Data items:
=== Section Start ===
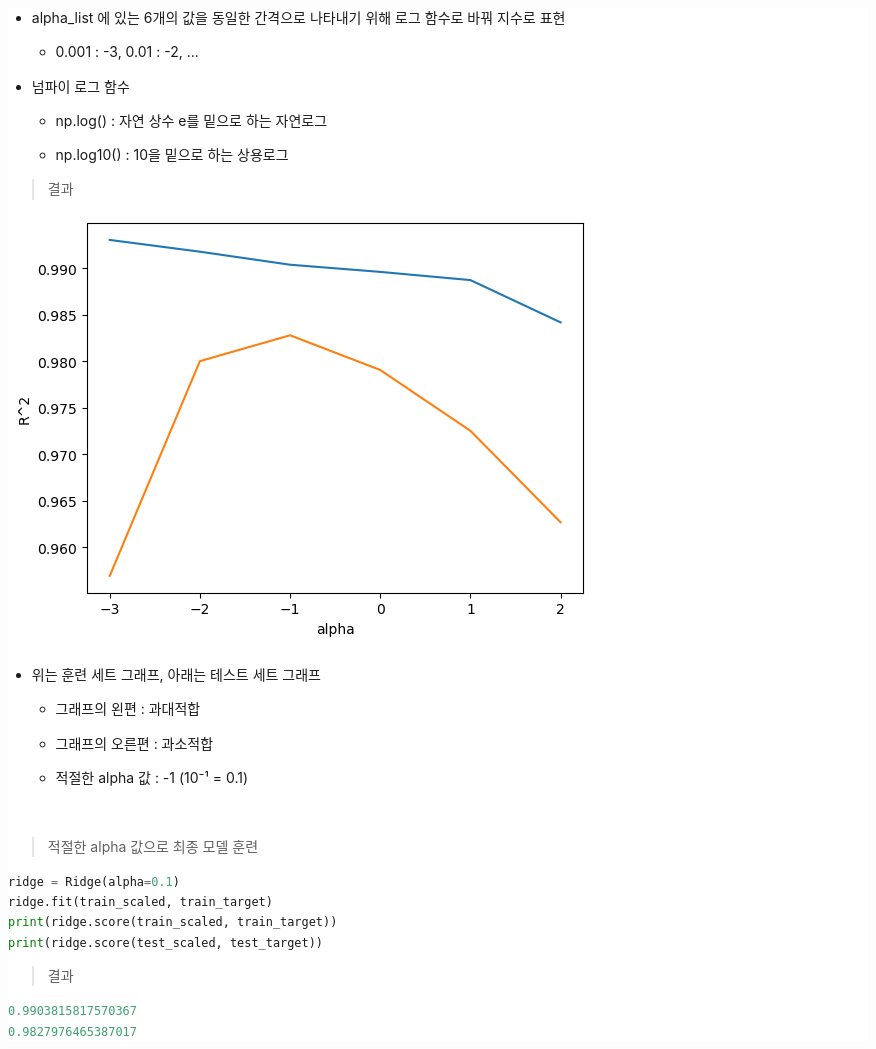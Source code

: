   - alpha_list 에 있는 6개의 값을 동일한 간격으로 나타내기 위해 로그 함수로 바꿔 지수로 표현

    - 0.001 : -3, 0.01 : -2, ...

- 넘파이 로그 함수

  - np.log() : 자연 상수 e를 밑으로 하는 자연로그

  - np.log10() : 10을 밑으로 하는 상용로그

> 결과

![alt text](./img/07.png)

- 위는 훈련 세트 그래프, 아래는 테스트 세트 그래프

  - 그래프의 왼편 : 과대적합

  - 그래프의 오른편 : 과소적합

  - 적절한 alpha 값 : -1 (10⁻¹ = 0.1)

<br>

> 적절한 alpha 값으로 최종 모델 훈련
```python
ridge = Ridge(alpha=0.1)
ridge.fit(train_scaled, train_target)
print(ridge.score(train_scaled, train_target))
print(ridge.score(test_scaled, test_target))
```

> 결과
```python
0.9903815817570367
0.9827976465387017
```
=== Section End ===
WHAT YOU SHOULD DO: Reproduce, word for word, every line starting at the line that contains "- 위는 훈련 세트 그래프, 아래는 테스트 세트 그래프" and ending with the final line of the entries.

YOUR SOLUTION:
- 위는 훈련 세트 그래프, 아래는 테스트 세트 그래프

  - 그래프의 왼편 : 과대적합

  - 그래프의 오른편 : 과소적합

  - 적절한 alpha 값 : -1 (10⁻¹ = 0.1)

<br>

> 적절한 alpha 값으로 최종 모델 훈련
```python
ridge = Ridge(alpha=0.1)
ridge.fit(train_scaled, train_target)
print(ridge.score(train_scaled, train_target))
print(ridge.score(test_scaled, test_target))
```

> 결과
```python
0.9903815817570367
0.9827976465387017
```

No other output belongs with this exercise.